Tuesday, January 27, 2015

Science Vindicates Religion (sort of)

I'm-skeptical wrote: That's right. Time after time, science has looked at what was thought to be supernatural, and upon seeing the evidence, determined that it is not supernatural after all. This has been happening for centuries, with an unbroken record of success. Not once in all of history have the ignorant views of the superstitious been upheld by science. NOT ONCE.

VR: Oh really? The Bible says "In the beginning God created the heavens and the earth," which assumes that there WAS a beginning. But was once thought essential to science that the universe be regarded as eternal and beginningless. The steady state theory of matter, the oscillating universe, etc. etc. etc., was brought forward because the universe just HAD to be beginningless. But the Big Bang Theory says it had a temporal beginning. The fact that atheists have decided they can live with a beginning of the universe doesn't undermine the fact that they all considered it beginningless before the Big Bang took hold. 

Determinism was thought to be an essential component of a scientific understanding of the world. B.F. Skinner said "You can't have a science about a subject matter that hops capriciously about. Perhaps we can never prove that man isn't free; it's an assumption. But the increasing success of a science of behavior makes it more and more plausible."

To which I can only say "Tell that to the scientists who developed quantum mechanics." Scientists have historically thought that they had to be determinists to be scientists, but last I checked no one wants to keep quantum mechanics from being taught in public school. Again, naturalism can be reconfigured to permit quantum indeterminism, but historically religious people typically rejected determinism, but scientists insisted on it.

But if naturalism can be reconfigured at every turn to absorb any and all scientific discoveries, then it "science's triumph of religion" becomes trivial. 

Monday, January 26, 2015

Trashing the basis for the Kitzmiller decision

Here is an abstract for a paper.

Several prominent scientists, philosophers, and scientific institutions have argued that science
cannot test supernatural worldviews on the grounds that (1) science presupposes a naturalistic
worldview (Naturalism) or that (2) claims involving supernatural phenomena are inherently
beyond the scope of scientific investigation. The present paper argues that these assumptions are
questionable and that indeed science can test supernatural claims. While scientific evidence may
ultimately support a naturalistic worldview, science does not presuppose Naturalism as an a
priori commitment, and supernatural claims are amenable to scientific evaluation. This
conclusion challenges the rationale behind a recent judicial ruling in the United States concerning
the teaching of “Intelligent Design” in public schools as an alternative to evolution and the
official statements of two major scientific institutions that exert a substantial influence on science
educational policies in the United States. Given that science does have implications concerning
the probable truth of supernatural worldviews, claims should not be excluded a priori from
science education simply because they might be characterized as supernatural, paranormal, or
religious. Rather, claims should be excluded from science education when the evidence does not
support them, regardless of whether they are designated as ‘natural’ or ‘supernatural’.

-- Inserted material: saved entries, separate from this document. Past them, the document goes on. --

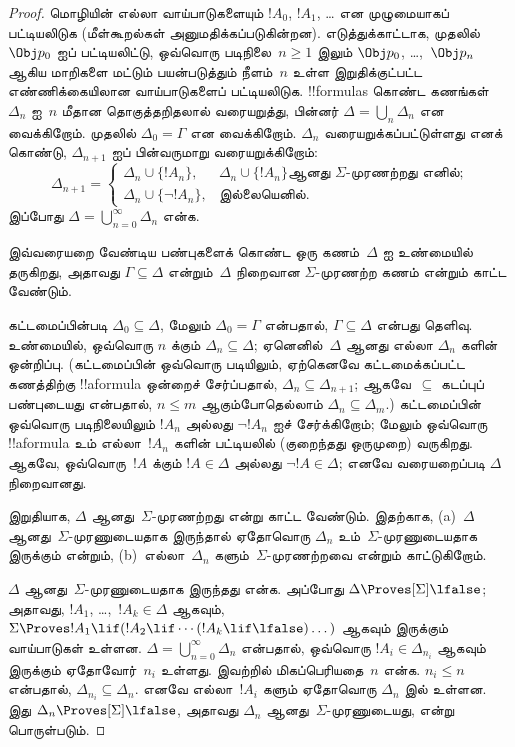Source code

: \documentclass[../../../include/open-logic-section]{subfiles}
\begin{document}
\begin{proof}
மொழியின் எல்லா வாய்பாடுகளையும் $!A_0$, $!A_1$, \dots{} என முழுமையாகப்
பட்டியலிடுக (மீள்கூறல்கள் அனுமதிக்கப்படுகின்றன). எடுத்துக்காட்டாக, முதலில்
$\Obj p_0$ ஐப் பட்டியலிட்டு, ஒவ்வொரு படிநிலை~$n \ge 1$ இலும்
$\Obj p_0$, \dots,~$\Obj p_n$ ஆகிய மாறிகளை மட்டும் பயன்படுத்தும்
நீளம்~$n$ உள்ள இறுதிக்குட்பட்ட எண்ணிக்கையிலான வாய்பாடுகளைப் பட்டியலிடுக.
!!{formula}s கொண்ட கணங்கள்~$\Delta_n$ ஐ~$n$ மீதான தொகுத்தறிதலால்
வரையறுத்து, பின்னர் $\Delta = \bigcup_n \Delta_n$ என வைக்கிறோம்.
முதலில் $\Delta_0 = \Gamma$ என வைக்கிறோம். $\Delta_n$
வரையறுக்கப்பட்டுள்ளது எனக் கொண்டு, $\Delta_{n+1}$ ஐப் பின்வருமாறு
வரையறுக்கிறோம்:
\[
\Delta_{n+1} =
\begin{cases}
  \Delta_n \cup \{!A_n\}, & \text{$\Delta_n \cup \{ !A_n\}$
    ஆனது~$\Sigma$-முரணற்றது எனில்;} \\
  \Delta_n \cup \{ \lnot !A_n\}, & \text{இல்லையெனில்.}
\end{cases}
\]
இப்போது $\Delta = \bigcup_{n=0}^\infty \Delta_n$ என்க.

இவ்வரையறை வேண்டிய பண்புகளைக் கொண்ட ஒரு கணம்~$\Delta$ ஐ உண்மையில்
தருகிறது, அதாவது $\Gamma \subseteq \Delta$ என்றும்~$\Delta$ நிறைவான
$\Sigma$-முரணற்ற கணம் என்றும் காட்ட வேண்டும்.

கட்டமைப்பின்படி $\Delta_0 \subseteq \Delta$, மேலும் $\Delta_0 = \Gamma$
என்பதால், $\Gamma \subseteq \Delta$ என்பது தெளிவு. உண்மையில், ஒவ்வொரு
$n$ க்கும் $\Delta_n \subseteq \Delta$; ஏனெனில்~$\Delta$ ஆனது எல்லா
$\Delta_n$ களின் ஒன்றிப்பு. (கட்டமைப்பின் ஒவ்வொரு படியிலும், ஏற்கெனவே
கட்டமைக்கப்பட்ட கணத்திற்கு !!a{formula} ஒன்றைச் சேர்ப்பதால்,
$\Delta_n \subseteq \Delta_{n+1}$; ஆகவே~$\subseteq$ கடப்புப் பண்புடையது
என்பதால், $n \le m$ ஆகும்போதெல்லாம் $\Delta_n \subseteq \Delta_{m}$.)
கட்டமைப்பின் ஒவ்வொரு படிநிலையிலும் $!A_n$ அல்லது $\lnot !A_n$ ஐச்
சேர்க்கிறோம்; மேலும் ஒவ்வொரு !!a{formula} உம் எல்லா~$!A_n$ களின்
பட்டியலில் (குறைந்தது ஒருமுறை) வருகிறது. ஆகவே, ஒவ்வொரு~$!A$ க்கும்
$!A \in \Delta$ அல்லது $\lnot !A \in \Delta$; எனவே வரையறைப்படி
$\Delta$ நிறைவானது.

இறுதியாக, $\Delta$ ஆனது~$\Sigma$-முரணற்றது என்று காட்ட வேண்டும்.
இதற்காக, (a)~$\Delta$ ஆனது~$\Sigma$-முரணுடையதாக இருந்தால் ஏதோவொரு
$\Delta_n$ உம்~$\Sigma$-முரணுடையதாக இருக்கும் என்றும்,
(b)~எல்லா~$\Delta_n$ களும்~$\Sigma$-முரணற்றவை என்றும் காட்டுகிறோம்.

$\Delta$ ஆனது~$\Sigma$-முரணுடையதாக இருந்தது என்க. அப்போது
$\Delta \Proves[\Sigma] \lfalse$; அதாவது, $!A_1$, \dots,~$!A_k \in
\Delta$ ஆகவும், $\Sigma \Proves !A_1 \lif (!A_2 \lif \cdots (!A_k
\lif \lfalse)\dots)$ ஆகவும் இருக்கும் வாய்பாடுகள் உள்ளன.
$\Delta = \bigcup_{n=0}^\infty \Delta_n$ என்பதால், ஒவ்வொரு
$!A_i \in \Delta_{n_i}$ ஆகவும் இருக்கும் ஏதோவோர்~$n_i$ உள்ளது.
இவற்றில் மிகப்பெரியதை~$n$ என்க. $n_i \le n$ என்பதால்,
$\Delta_{n_i} \subseteq \Delta_n$. எனவே எல்லா~$!A_i$ களும் ஏதோவொரு
$\Delta_n$ இல் உள்ளன. இது $\Delta_n \Proves[\Sigma] \lfalse$,
அதாவது $\Delta_n$ ஆனது~$\Sigma$-முரணுடையது, என்று பொருள்படும்.


\end{proof}
\end{document}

Loftus on quoting atheists like Nagel

John Loftus, in a series of posts "How to defend the Christian faith," is of course trying to show what he thinks are the underhanded tactics of Christian apologists. 

Quote from atheists like Thomas Nagel or Jean Paul Sartre who say things you agree with. Throw them all together and let them make your case for you. Then forget or ignore why these people are atheists in the first place.

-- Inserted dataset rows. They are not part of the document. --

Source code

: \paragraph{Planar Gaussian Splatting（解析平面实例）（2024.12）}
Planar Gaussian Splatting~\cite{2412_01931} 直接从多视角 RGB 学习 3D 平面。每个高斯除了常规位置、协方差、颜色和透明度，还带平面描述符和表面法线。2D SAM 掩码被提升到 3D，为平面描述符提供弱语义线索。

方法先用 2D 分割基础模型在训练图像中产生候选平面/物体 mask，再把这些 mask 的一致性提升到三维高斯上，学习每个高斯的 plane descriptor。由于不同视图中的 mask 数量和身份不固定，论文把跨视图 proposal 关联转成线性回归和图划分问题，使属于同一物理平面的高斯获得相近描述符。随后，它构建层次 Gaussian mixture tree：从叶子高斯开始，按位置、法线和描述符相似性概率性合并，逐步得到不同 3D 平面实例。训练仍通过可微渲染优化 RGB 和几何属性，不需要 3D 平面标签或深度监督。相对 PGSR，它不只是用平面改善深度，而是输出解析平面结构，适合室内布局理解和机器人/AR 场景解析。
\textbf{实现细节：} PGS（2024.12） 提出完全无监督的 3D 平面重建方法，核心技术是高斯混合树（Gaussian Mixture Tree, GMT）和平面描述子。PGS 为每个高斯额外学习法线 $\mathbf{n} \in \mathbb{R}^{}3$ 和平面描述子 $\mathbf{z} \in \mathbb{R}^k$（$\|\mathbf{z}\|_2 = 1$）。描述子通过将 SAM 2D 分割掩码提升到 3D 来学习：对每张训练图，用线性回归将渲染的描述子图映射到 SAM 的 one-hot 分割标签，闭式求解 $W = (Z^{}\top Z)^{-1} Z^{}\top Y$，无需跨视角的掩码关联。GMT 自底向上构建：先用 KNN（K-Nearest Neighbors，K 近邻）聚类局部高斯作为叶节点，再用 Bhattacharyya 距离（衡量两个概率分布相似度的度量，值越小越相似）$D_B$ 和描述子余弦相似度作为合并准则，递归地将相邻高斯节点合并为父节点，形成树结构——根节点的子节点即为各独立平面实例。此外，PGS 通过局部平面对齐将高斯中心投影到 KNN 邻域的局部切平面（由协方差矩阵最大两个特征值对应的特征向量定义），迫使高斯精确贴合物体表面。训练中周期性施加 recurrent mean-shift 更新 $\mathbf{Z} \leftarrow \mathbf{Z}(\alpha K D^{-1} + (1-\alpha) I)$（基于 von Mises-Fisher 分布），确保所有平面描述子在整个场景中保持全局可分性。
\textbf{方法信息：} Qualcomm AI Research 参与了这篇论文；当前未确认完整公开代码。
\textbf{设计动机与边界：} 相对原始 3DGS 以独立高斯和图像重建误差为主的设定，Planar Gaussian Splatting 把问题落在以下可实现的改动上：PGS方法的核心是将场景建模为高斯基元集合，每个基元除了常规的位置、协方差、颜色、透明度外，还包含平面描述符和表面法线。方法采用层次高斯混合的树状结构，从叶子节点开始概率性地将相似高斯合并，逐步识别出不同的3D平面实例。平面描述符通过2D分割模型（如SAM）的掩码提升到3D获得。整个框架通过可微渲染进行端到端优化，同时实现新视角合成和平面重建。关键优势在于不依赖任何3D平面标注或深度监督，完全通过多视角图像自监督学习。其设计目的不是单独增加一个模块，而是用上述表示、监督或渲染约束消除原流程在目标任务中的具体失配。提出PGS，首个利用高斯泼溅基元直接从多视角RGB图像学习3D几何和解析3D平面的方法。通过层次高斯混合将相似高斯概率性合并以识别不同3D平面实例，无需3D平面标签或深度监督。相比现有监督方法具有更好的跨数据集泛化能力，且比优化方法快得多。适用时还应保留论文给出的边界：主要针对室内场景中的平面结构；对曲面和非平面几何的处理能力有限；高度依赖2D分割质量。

Ignore why they are atheists in the first place? Nagel says this about that.
“In speaking of the fear of religion, I don’t mean to refer to the entirely reasonable hostility toward certain established religions and religious institutions, in virtue of their objectionable moral doctrines, social policies, and political influence. Nor am I referring to the association of many religious beliefs with superstition and the acceptance of evident empirical falsehoods. I am talking about something much deeper–namely, the fear of religion itself. I speak from experience, being strongly subject to this fear myself: I want atheism to be true and am made uneasy by the fact that some of the most intelligent and well-informed people I know are religious believers.
I want atheism to be true and am made uneasy by the fact that some of the most intelligent and well-informed people I know are religious believers. It isn’t just that I don’t believe in God and, naturally, hope that I’m right in my belief. It’s that I hope there is no God! I don’t want there to be a God; I don’t want the universe to be like that.”(”The Last Word” by Thomas Nagel, Oxford University Press: 1997)”
Now suppose I, or better yet some major Christian philosopher like Plantinga were to say "I want theism to be true and am made uneasy by the fact that some of the most intelligent and well-informed people are atheists. It isn't just that I believe in God, and, naturally, hope that I am right in my belief. It is that I hope there is a God. I want there to be a God, I want the universe to be like that. And suppose, further, I were to say that I was strongly motivated by a fear of atheism.
My goodness, you guys would be all over this! You would be saying that Plantinga or I had just complete admitted that my position was totally irrational, and that I was believing exclusively out of fear. As you say, people believe and defend what they prefer to be true. But we have just been told what Nagel prefers.
But, in the case of Nagel, he does offer reasons for rejecting a theistic solution to the problems he recognizes, and while I realize some Christians have read this as an admission of irrationality, I don't. What I do think it refutes is the assumption many atheists make that all the non-rational motives are on our side, and if anyone is an atheist, it can only be because of a sober analysis of the evidence.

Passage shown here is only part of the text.